ARTICULAÇÃO POLÍTICA

Flávio Bolsonaro cobra impeachment de Alexandre de Moraes no Senado

Senador Flávio Bolsonaro discursa no Senado Federal.
O senador Flávio Bolsonaro (PL-RJ) durante discurso no plenário do Senado Federal- foto: Carlos Moura/Agência Senado - 1.set.2026.

Senador argumenta que omissão da Casa legislativa agrava crise institucional após revelações de mensagens entre o ministro e o fundador do Banco Master.
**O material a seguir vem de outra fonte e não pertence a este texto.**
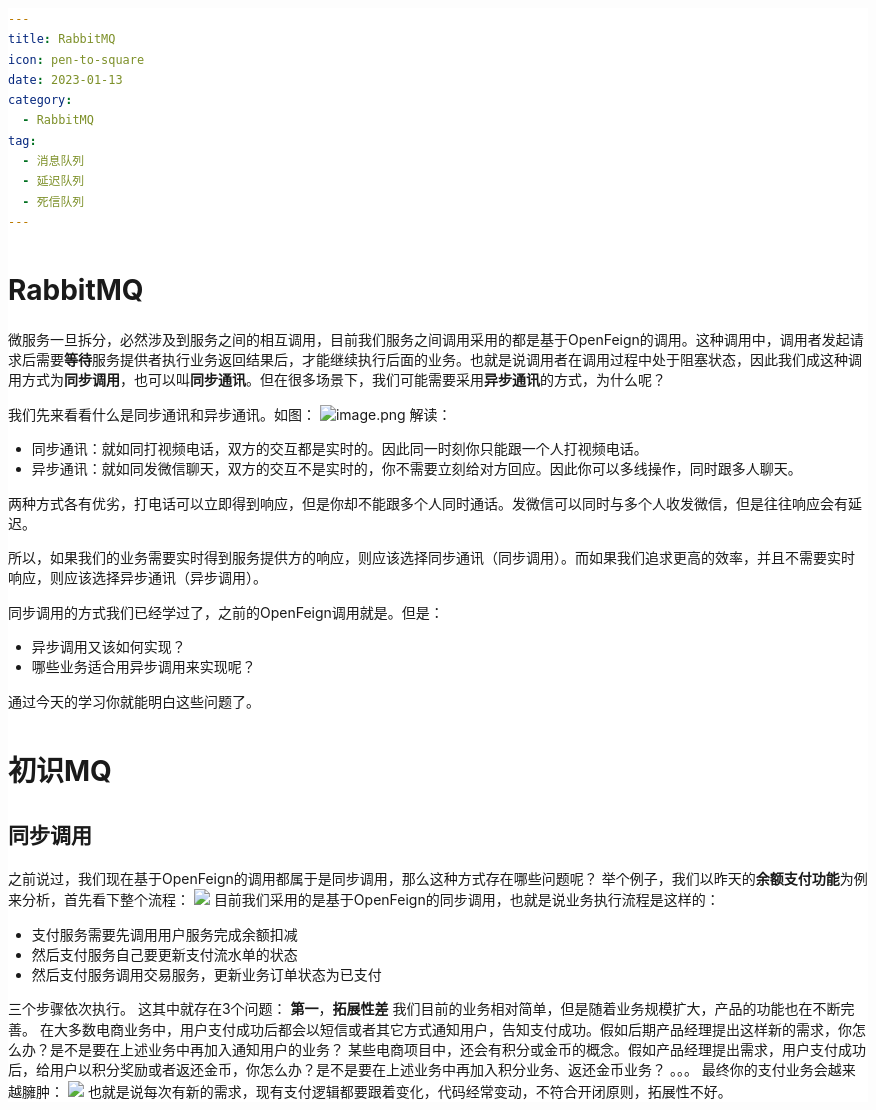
 ```yaml
---
title: RabbitMQ
icon: pen-to-square
date: 2023-01-13
category:
  - RabbitMQ
tag:
  - 消息队列
  - 延迟队列
  - 死信队列
---
```




# RabbitMQ

微服务一旦拆分，必然涉及到服务之间的相互调用，目前我们服务之间调用采用的都是基于OpenFeign的调用。这种调用中，调用者发起请求后需要**等待**服务提供者执行业务返回结果后，才能继续执行后面的业务。也就是说调用者在调用过程中处于阻塞状态，因此我们成这种调用方式为**同步调用**，也可以叫**同步通讯**。但在很多场景下，我们可能需要采用**异步通讯**的方式，为什么呢？

我们先来看看什么是同步通讯和异步通讯。如图：
![image.png](https://jackchen-note.oss-cn-beijing.aliyuncs.com/Java/RabbitMQ/1686983181054-f2bcce85-1fce-412f-95cd-1ae829f8406f.png)
解读：

- 同步通讯：就如同打视频电话，双方的交互都是实时的。因此同一时刻你只能跟一个人打视频电话。
- 异步通讯：就如同发微信聊天，双方的交互不是实时的，你不需要立刻给对方回应。因此你可以多线操作，同时跟多人聊天。

两种方式各有优劣，打电话可以立即得到响应，但是你却不能跟多个人同时通话。发微信可以同时与多个人收发微信，但是往往响应会有延迟。

所以，如果我们的业务需要实时得到服务提供方的响应，则应该选择同步通讯（同步调用）。而如果我们追求更高的效率，并且不需要实时响应，则应该选择异步通讯（异步调用）。

同步调用的方式我们已经学过了，之前的OpenFeign调用就是。但是：

- 异步调用又该如何实现？
- 哪些业务适合用异步调用来实现呢？

通过今天的学习你就能明白这些问题了。

# 初识MQ

## 同步调用

之前说过，我们现在基于OpenFeign的调用都属于是同步调用，那么这种方式存在哪些问题呢？
举个例子，我们以昨天的**余额支付功能**为例来分析，首先看下整个流程：
![](https://jackchen-note.oss-cn-beijing.aliyuncs.com/Java/RabbitMQ/1686989758652-29a64761-c029-4ec4-91aa-f1fc85de086c.jpeg)
目前我们采用的是基于OpenFeign的同步调用，也就是说业务执行流程是这样的：

- 支付服务需要先调用用户服务完成余额扣减
- 然后支付服务自己要更新支付流水单的状态
- 然后支付服务调用交易服务，更新业务订单状态为已支付

三个步骤依次执行。
这其中就存在3个问题：
**第一**，**拓展性差**
我们目前的业务相对简单，但是随着业务规模扩大，产品的功能也在不断完善。
在大多数电商业务中，用户支付成功后都会以短信或者其它方式通知用户，告知支付成功。假如后期产品经理提出这样新的需求，你怎么办？是不是要在上述业务中再加入通知用户的业务？
某些电商项目中，还会有积分或金币的概念。假如产品经理提出需求，用户支付成功后，给用户以积分奖励或者返还金币，你怎么办？是不是要在上述业务中再加入积分业务、返还金币业务？
。。。
最终你的支付业务会越来越臃肿：
![](https://jackchen-note.oss-cn-beijing.aliyuncs.com/Java/RabbitMQ/1686984472076-c05b2155-3346-40f5-b85e-5961caa998ab.jpeg)
也就是说每次有新的需求，现有支付逻辑都要跟着变化，代码经常变动，不符合开闭原则，拓展性不好。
O senador Flávio Bolsonaro (PL-RJ) protocolou nesta terça-feira (01/09) um novo pedido de impeachment contra o ministro do Supremo Tribunal Federal (STF), Alexandre de Moraes. A decisão, anunciada durante discurso em plenário, fundamenta-se na suposta omissão do Senado diante de mensagens trocadas entre o magistrado e Daniel Vorcaro, fundador do Banco Master, reveladas em relatório da Polícia Federal.

Durante a sessão, o congressista classificou a situação como um desrespeito à dignidade do Poder Legislativo. Segundo Flávio, as evidências apontam para possíveis práticas de obstrução da Justiça, corrupção e formação de quadrilha. Para o senador, a inércia dos parlamentares diante de tais indícios compromete a integridade das instituições democráticas e o devido processo legal.

O parlamentar defendeu que o processo deve ser instaurado imediatamente, de ofício, para garantir ao magistrado o direito à ampla defesa, algo que, segundo ele, não foi assegurado a outros cidadãos em contextos recentes. A iniciativa busca, na visão do autor, resgatar a autonomia do Senado frente ao que denomina de pressão política exercida via investigações.

O teor das acusações baseia-se em um documento de 218 páginas da Polícia Federal, entregue em 27/08/2026. O material, que teve seu sigilo retirado pelo ministro André Mendonça, detalha diálogos recuperados de aparelhos apreendidos durante a operação Compliance Zero, deflagrada em 18/11/2025 para investigar fraudes envolvendo a venda de carteiras de crédito.

O Poder360 entrou em contato com o ministro Alexandre de Moraes e com a defesa de Daniel Vorcaro para que pudessem se manifestar sobre as acusações e o conteúdo do relatório, mas não houve retorno até o momento. O Legislativo segue sob pressão para decidir sobre o trâmite do pedido protocolado.